Зная хорошо, что означает государственное здравоохранение в СССР и как вас могут «залечить» и «долечить до конца», я уже думаю только о том, как бы мне выбраться из больницы. Лекарств дают невероятное количество, голова от них дурная и в желудке какая-то смесь всякой химии. Бесконечные консилиумы предлагают мне всякие исследования и опыты — надо-де обследовать все досконально. Я сопротивляюсь, но здесь у меня нет поддержки.. Я даю обещание, что по возвращении из Москвы приду сюда на обследование... Мне никто не верит. И у меня нет сил, чтобы их убедить.
Между тем в Тбилиси уже весна. На столике у меня фиалки, темно-фиолетовые букетики, которые продаются на улицах. Как любят цветы в Грузии! Всегда цветы в руках у девушек, у молодых людей, у взрослых, у пожилых. Я знаю, что на улицах сейчас весна, и мне так хочется вон отсюда, из больницы.

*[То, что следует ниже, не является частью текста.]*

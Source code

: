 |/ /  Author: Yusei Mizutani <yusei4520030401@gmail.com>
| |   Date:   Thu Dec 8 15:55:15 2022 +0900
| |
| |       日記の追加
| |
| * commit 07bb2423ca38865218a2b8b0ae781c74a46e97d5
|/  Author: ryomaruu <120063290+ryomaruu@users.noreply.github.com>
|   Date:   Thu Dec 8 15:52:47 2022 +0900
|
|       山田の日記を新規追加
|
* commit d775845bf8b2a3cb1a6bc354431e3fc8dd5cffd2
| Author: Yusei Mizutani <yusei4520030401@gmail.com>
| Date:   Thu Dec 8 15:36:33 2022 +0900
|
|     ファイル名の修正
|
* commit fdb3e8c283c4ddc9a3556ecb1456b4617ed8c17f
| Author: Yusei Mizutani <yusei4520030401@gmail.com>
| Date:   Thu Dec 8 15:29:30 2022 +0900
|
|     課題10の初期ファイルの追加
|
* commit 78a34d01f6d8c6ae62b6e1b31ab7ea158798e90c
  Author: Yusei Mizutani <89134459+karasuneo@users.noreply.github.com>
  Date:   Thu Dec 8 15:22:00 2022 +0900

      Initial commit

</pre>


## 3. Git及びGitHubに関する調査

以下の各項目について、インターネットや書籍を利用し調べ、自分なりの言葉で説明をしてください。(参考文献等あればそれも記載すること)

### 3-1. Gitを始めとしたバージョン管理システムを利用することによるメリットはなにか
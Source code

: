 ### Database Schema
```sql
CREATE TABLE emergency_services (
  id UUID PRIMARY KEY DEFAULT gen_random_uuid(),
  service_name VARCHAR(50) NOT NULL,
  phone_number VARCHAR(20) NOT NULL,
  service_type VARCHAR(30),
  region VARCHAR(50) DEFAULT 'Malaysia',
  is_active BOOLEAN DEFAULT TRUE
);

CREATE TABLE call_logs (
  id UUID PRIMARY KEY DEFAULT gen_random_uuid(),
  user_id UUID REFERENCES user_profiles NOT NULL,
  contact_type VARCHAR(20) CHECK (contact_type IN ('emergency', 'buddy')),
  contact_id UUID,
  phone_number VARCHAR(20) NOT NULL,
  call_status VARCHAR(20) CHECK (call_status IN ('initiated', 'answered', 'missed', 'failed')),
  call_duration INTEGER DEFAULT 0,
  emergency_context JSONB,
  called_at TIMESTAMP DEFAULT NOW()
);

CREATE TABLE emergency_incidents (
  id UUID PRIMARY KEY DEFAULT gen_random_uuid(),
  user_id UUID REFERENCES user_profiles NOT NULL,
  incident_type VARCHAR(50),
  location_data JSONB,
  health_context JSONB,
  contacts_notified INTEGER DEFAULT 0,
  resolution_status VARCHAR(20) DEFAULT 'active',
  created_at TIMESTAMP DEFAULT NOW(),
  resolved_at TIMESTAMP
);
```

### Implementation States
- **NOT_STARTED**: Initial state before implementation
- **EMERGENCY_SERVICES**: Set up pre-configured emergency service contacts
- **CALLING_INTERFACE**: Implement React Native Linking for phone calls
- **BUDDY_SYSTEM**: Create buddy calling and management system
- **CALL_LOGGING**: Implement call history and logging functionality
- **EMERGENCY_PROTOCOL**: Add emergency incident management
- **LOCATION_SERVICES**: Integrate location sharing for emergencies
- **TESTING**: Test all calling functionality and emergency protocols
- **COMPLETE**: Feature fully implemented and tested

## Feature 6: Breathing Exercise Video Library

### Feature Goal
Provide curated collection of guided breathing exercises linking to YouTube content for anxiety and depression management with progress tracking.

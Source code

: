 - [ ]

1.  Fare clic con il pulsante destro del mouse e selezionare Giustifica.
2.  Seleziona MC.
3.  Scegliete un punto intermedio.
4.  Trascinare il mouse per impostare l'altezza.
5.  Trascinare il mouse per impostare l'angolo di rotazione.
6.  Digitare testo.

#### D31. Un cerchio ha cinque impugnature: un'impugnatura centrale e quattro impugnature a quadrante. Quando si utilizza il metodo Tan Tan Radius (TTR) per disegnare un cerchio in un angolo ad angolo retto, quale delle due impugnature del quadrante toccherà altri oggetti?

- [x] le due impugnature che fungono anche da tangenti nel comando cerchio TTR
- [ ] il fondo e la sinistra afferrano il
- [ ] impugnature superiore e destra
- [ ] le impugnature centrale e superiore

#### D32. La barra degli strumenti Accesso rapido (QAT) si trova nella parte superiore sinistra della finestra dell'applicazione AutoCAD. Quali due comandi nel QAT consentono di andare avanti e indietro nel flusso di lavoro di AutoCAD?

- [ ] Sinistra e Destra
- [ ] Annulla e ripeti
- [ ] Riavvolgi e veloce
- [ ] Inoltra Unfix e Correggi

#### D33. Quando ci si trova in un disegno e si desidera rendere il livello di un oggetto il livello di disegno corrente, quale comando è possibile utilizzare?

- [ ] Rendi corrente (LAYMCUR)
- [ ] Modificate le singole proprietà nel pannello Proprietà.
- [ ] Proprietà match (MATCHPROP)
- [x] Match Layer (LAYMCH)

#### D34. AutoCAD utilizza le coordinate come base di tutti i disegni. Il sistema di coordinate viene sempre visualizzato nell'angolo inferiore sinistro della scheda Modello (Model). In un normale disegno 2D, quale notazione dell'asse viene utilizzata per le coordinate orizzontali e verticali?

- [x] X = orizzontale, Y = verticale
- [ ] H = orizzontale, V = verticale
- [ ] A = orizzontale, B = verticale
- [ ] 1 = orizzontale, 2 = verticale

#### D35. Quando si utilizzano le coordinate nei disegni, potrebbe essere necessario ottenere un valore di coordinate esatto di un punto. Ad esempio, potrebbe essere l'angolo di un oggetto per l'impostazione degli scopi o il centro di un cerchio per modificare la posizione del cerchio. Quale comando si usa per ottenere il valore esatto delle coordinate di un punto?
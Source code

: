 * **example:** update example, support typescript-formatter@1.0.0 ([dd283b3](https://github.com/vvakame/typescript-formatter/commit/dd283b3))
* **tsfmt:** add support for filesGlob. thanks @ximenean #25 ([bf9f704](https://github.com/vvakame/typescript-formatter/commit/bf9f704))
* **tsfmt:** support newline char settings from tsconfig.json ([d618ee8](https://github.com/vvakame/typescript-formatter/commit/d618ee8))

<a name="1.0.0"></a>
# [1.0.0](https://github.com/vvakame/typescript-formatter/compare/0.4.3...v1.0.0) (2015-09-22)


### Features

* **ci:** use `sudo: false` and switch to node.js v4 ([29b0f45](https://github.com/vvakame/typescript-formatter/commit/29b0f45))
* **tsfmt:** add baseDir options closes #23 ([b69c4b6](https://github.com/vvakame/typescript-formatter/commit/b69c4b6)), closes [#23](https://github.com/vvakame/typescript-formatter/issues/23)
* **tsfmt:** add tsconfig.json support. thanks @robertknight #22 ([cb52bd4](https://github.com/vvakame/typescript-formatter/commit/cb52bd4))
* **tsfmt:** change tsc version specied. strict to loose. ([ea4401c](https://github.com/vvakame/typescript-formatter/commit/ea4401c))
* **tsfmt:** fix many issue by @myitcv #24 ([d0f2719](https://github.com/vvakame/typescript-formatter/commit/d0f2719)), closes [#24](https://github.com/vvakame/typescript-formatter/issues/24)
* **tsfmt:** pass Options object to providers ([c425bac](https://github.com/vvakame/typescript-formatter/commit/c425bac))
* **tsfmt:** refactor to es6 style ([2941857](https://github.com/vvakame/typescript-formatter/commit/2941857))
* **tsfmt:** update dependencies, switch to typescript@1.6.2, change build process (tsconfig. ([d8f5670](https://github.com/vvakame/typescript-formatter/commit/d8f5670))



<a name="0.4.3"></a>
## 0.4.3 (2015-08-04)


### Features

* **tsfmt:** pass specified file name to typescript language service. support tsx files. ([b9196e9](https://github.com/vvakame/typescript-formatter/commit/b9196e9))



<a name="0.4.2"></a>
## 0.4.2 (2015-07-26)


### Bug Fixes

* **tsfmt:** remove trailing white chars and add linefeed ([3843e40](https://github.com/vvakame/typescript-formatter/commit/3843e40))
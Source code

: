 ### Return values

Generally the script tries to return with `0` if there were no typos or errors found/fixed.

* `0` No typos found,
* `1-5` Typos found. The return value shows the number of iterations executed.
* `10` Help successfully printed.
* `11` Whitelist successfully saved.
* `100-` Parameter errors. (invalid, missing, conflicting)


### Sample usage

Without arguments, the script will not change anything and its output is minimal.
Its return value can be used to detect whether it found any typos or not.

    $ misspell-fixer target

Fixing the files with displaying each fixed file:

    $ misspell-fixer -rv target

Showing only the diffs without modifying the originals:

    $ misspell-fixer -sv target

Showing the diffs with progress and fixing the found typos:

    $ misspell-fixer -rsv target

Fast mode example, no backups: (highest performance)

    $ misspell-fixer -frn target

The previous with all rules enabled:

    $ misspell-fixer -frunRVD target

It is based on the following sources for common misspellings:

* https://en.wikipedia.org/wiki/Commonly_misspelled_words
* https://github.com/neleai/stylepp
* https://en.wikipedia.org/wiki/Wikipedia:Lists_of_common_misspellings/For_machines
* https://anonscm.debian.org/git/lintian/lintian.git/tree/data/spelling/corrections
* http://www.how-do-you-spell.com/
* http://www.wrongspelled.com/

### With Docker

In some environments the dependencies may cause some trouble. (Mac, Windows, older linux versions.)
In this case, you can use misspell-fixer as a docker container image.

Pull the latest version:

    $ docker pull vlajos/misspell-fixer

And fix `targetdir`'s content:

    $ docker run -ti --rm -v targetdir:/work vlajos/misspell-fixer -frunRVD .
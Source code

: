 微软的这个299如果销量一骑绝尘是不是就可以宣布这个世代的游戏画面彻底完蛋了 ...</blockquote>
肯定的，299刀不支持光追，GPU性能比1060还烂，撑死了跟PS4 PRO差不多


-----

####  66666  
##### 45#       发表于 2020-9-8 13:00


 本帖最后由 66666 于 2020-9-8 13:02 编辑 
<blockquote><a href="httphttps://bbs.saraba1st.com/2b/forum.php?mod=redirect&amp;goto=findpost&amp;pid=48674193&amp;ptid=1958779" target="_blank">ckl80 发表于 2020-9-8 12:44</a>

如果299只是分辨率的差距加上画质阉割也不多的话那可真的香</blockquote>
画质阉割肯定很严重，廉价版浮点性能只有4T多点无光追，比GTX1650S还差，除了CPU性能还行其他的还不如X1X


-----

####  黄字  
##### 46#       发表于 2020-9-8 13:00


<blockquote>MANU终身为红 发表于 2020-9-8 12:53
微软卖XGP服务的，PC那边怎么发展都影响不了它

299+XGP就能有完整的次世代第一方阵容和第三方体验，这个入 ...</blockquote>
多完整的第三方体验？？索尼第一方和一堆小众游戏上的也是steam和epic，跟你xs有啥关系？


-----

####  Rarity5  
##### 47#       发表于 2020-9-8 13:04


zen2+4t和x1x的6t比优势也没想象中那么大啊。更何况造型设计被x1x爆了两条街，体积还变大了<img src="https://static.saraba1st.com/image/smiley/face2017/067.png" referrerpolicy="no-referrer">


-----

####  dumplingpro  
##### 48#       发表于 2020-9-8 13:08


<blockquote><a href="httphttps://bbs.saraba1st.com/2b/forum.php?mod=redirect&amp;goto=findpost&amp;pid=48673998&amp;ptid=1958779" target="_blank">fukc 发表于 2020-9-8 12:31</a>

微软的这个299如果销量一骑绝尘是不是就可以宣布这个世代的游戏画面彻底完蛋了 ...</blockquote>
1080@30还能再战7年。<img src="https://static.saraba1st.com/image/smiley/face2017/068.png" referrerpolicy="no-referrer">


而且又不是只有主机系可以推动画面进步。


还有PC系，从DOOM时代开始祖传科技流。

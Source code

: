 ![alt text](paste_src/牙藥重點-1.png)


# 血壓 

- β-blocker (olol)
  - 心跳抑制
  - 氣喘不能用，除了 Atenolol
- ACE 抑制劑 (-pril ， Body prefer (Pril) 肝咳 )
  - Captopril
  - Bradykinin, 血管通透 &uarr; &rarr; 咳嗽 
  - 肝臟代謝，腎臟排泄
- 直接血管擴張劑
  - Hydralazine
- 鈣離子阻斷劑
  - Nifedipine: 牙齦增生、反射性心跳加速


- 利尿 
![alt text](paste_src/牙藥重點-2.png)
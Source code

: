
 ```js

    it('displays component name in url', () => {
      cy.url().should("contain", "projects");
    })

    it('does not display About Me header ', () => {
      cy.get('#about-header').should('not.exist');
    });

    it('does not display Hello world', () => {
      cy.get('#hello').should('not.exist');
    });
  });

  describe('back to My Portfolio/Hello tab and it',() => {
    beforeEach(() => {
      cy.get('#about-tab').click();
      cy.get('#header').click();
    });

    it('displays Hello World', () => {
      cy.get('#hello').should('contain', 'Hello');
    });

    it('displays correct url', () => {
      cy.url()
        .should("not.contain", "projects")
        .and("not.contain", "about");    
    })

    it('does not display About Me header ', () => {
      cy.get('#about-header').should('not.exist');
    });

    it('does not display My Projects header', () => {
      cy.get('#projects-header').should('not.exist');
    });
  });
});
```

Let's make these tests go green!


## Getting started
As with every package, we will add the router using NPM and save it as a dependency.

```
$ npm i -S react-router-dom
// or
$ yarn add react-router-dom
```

В воскресенье врачей нет, только дежурные. Я в халате выхожу в коридор погулять и озираюсь по сторонам. Народу мало. Сестер мало. Созревает безумный план... Погодите вы. Сердце у меня еще работает!
Улыбка может сдвинуть горы в этой стране. Я надеваю платье и пальто, беру свою сумку и выхожу в коридор как ни в чем не бывало. Я иду домой, и все полагают, что так надо. Главное — улыбаться, что я и делаю. Никто не задает вопросов, только улыбаются в ответ—все сестры, нянечки, пациенты в халатах. Ничего особенного. Человека отпустили домой.